[[ SUPPLIED RECORDS open ]]

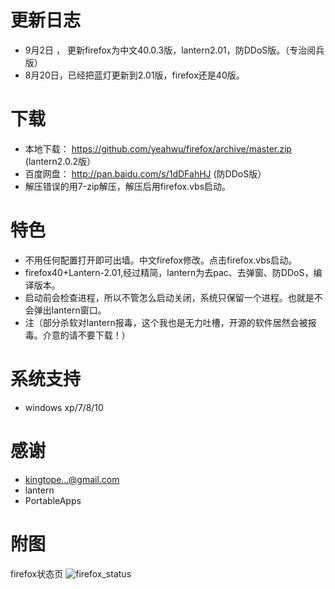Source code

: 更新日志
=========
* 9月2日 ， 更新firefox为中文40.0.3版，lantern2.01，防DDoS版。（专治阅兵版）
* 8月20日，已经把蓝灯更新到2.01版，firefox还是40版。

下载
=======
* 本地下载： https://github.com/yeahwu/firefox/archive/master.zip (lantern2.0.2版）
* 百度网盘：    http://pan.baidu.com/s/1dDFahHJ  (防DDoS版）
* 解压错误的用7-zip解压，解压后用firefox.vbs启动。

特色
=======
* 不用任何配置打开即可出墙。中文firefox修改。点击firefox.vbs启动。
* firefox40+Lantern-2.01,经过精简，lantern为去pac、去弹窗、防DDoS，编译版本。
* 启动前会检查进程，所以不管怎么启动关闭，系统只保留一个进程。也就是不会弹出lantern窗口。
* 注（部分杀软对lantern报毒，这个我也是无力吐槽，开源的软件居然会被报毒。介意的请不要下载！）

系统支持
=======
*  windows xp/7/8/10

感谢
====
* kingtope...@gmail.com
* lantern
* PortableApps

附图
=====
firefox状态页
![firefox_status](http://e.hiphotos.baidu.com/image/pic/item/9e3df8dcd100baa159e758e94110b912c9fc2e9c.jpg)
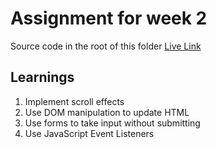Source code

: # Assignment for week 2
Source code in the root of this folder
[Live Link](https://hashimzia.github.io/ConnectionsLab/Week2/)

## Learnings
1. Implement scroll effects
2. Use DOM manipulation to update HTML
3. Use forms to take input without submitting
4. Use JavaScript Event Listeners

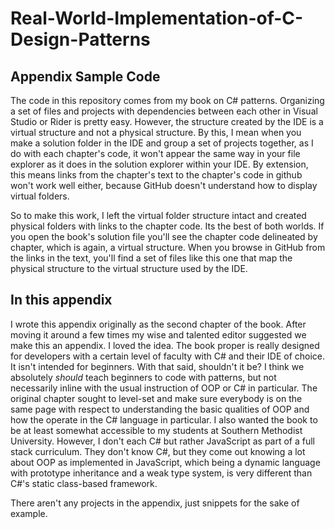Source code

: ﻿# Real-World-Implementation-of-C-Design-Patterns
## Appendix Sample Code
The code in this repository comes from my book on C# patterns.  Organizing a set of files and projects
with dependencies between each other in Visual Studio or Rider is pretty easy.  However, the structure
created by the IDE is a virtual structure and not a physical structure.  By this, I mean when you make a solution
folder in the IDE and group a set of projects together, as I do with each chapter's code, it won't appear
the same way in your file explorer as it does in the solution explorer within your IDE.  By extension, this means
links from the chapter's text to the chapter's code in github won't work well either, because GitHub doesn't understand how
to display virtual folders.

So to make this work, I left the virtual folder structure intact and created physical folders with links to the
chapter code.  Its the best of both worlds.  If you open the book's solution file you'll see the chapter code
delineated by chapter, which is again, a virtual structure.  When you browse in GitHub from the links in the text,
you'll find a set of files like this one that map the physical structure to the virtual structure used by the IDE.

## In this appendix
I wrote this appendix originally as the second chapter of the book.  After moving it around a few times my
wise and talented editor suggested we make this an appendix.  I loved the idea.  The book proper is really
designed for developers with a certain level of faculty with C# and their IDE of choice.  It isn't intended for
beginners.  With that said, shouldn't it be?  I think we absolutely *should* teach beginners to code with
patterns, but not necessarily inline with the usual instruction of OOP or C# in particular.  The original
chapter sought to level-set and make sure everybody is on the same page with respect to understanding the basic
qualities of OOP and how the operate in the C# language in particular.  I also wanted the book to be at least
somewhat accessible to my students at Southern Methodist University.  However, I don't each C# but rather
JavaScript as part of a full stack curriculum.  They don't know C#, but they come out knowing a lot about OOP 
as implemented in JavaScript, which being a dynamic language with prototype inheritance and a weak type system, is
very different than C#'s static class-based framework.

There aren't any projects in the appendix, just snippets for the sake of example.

[[ SUPPLIED RECORDS closed ]]
[[ SUPPLIED RECORDS open ]]

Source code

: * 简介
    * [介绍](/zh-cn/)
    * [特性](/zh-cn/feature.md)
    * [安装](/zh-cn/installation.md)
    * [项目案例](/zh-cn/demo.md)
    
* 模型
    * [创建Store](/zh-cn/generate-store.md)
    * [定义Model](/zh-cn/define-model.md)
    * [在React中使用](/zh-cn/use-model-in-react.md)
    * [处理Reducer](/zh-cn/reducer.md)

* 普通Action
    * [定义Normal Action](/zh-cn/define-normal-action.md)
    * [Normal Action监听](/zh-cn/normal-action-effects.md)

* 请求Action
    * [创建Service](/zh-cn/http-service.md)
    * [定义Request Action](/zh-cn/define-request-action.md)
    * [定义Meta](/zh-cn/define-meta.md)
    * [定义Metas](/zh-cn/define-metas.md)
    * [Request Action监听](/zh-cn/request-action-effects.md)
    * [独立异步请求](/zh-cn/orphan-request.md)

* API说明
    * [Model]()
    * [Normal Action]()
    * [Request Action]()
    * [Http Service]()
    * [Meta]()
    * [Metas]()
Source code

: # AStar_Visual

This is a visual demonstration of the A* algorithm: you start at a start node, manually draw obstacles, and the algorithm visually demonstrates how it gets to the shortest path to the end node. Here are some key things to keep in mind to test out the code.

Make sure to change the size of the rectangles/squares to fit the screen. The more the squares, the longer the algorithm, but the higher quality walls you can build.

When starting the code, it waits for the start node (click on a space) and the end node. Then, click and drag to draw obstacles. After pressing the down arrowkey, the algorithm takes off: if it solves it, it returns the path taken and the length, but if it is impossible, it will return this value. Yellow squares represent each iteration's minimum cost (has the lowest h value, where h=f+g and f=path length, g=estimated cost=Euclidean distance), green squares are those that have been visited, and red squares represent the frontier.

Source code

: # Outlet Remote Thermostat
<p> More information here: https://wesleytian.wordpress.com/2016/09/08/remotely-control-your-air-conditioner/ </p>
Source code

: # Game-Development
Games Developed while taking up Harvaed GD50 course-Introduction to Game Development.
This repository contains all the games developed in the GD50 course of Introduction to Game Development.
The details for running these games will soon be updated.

[[ SUPPLIED RECORDS closed ]]
[[ SUPPLIED RECORDS open ]]

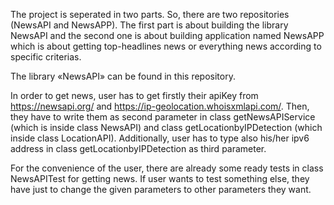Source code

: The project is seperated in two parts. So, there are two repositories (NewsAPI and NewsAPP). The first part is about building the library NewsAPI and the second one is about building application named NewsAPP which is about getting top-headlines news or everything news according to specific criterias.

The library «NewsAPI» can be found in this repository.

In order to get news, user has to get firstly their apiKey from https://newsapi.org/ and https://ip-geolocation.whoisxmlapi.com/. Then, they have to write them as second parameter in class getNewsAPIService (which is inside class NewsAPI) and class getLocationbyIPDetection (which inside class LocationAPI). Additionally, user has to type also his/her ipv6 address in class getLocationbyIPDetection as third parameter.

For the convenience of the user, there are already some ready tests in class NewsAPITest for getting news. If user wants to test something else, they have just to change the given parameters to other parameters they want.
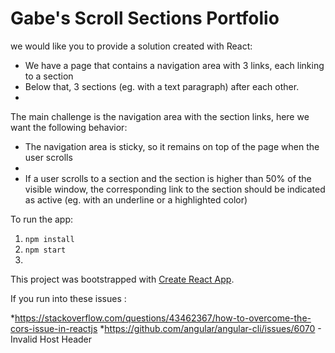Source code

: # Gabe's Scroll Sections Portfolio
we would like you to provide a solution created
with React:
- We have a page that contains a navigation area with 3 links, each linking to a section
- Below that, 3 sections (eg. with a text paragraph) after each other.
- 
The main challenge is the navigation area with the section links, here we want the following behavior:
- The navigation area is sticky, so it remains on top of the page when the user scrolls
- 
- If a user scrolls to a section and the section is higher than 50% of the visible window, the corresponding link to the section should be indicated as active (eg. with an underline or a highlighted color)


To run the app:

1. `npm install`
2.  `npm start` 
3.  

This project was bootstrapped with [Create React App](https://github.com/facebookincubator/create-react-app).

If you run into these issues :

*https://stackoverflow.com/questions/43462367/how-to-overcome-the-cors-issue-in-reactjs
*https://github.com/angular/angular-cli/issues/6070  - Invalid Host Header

[[ SUPPLIED RECORDS closed ]]

» EXERCISE OBJECTIVE
The job here is to find each line above with the word "projects" and copy it.

» SOLUTION TO THIS PROBLEM
The code in this repository comes from my book on C# patterns.  Organizing a set of files and projects
folder in the IDE and group a set of projects together, as I do with each chapter's code, it won't appear
There aren't any projects in the appendix, just snippets for the sake of example.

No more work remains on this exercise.